We stayed one night in Reyjkavic at a guest house. It was fairly basic but clean and a good place to sleep after a late flight. There was minimal daylight hours (about 11.30-3.30) and the mornings were slow - coffee shops tend to open at about 11ish depending on the day, although we were there between Christmas and New Year so would probably have made that worse. What it meant was that we had much shorter time exploring each day than we expected but to be honest it was enough to still feel as though we saw lots because the drives are so beautiful. Although we covered a very small amount of ground, every moment was draw dropingly beautiful along the way.
We drove from Reyjkavic to Vik and back in two days and a morning, stopping at the Golden circle sites (Þingvellir National Park, the Gullfoss waterfall, and the geothermic area with the geysers). This was really touristy and while there were cool to see, we didn't love this part because it felt a little over commercialised (compared to driving through expanses of mountains etc). It was still worth a visit though, and a great place to aim for when you get on the road.
Of course, being a last minute trip, when we tried to book a slot at Blue Lagoon, we weren’t able to find one at the right time for us. It’s positioned well for a stop off to/from the airport, but we didn’t want to travel back their in between. So we visited the secret lagoon in stead. Not the same in terms of a spectacle, but a nice evening activity as it got dark so early. You’ll see people doing laps of the pool and think they’re mad, but don’t knock it til you’ve tried it!
We then drove down to our accommodation, Bru Guesthouse. One of the most spectacular places I’ve ever stayed. The guest house is set in the middle of an expanse of landscape leading to the foothills of some mountains, with nothing in between. Despite their being 8 cabins, we didn’t see another soul after checking in and we had a cosy evening, cooking to music, candles lit and watching out for the northern lights (which unfortunately we didn’t get to see!). Make sure to be organised in terms of food en route, as there is very little close by. Having arrived at night, we work up to the most insane view to enjoy before continuing on our adventure.

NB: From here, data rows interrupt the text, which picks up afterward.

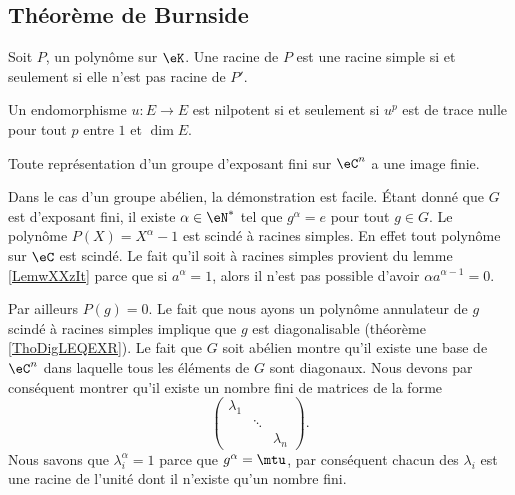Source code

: \subsection{Théorème de Burnside}

\begin{lemma}       \label{LemwXXzIt}
    Soit \( P\), un polynôme sur \( \eK\). Une racine de \( P\) est une racine simple si et seulement si elle n'est pas racine de \( P'\).
\end{lemma}

\begin{lemma}
    Un endomorphisme \( u\colon E\to E\) est nilpotent si et seulement si \( u^p\) est de trace nulle pour tout \( p\) entre \( 1\) et \( \dim E\).
\end{lemma}

\begin{theorem}     \label{ThoBurnsideoPuCtS}
    Toute représentation d'un groupe d'exposant fini sur \( \eC^n\) a une image finie.
\end{theorem}

Dans le cas d'un groupe abélien, la démonstration est facile. Étant donné que \( G\) est d'exposant fini, il existe \( \alpha\in \eN^*\) tel que \( g^{\alpha}=e\) pour tout \( g\in G\). Le polynôme \( P(X)=X^{\alpha}-1\) est scindé à racines simples. En effet tout polynôme sur \( \eC\) est scindé. Le fait qu'il soit à racines simples provient du lemme \ref{LemwXXzIt} parce que si \( a^{\alpha}=1\), alors il n'est pas possible d'avoir \( \alpha a^{\alpha-1}=0\).

Par ailleurs \( P(g)=0\). Le fait que nous ayons un polynôme annulateur de \( g\) scindé à racines simples implique que \( g\) est diagonalisable (théorème \ref{ThoDigLEQEXR}). Le fait que \( G\) soit abélien montre qu'il existe une base de \( \eC^n\) dans laquelle tous les éléments de \( G\) sont diagonaux. Nous devons par conséquent montrer qu'il existe un nombre fini de matrices de la forme
\begin{equation}
    \begin{pmatrix}
        \lambda_1    &       &       \\
            &   \ddots    &       \\
            &       &   \lambda_n
    \end{pmatrix}.
\end{equation}
Nous savons que \( \lambda_i^{\alpha}=1\) parce que \( g^{\alpha}=\mtu\), par conséquent chacun des \( \lambda_i\) est une racine de l'unité dont il n'existe qu'un nombre fini.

We were there over New Year’s Eve but in stead of following the crowds back to Reyjavik, we decided to go low key and drove down to Reynisfjara black sand beach. It was a little bit touristy again but we saw the most incredible sunset there. Its a lovely place to walk if you don’t mind a few passers by, and the geography is pretty cool. After catching 60% of the sunset on one side, we then drove round the coast a few miles to a pretty village called Vik to see the sunset from the other side. Such a special way to watch the sun go down on the end of they year!
The following day we tried to fit something in before getting our flight home but it didn't quite go to plan and we ended up just having a walk in a little village and then driving back to the airport but the drive was incredible. There was a hike from Hveragerdi that a friend recommended but we got a bit confused and just walked round the town in stead, but that's where we drove to the airport from.
I wish we had had more time. Essentially there is this ring road that goes round the whole island. It's kind of a tourist trail, but some parts more touristy than others! My best recommendation would be to get a 4x4 and just go exploring!! Depending on the time of year, the landscape changes hugely, but the drives were stunning and we loved the freedom of doing our own thing.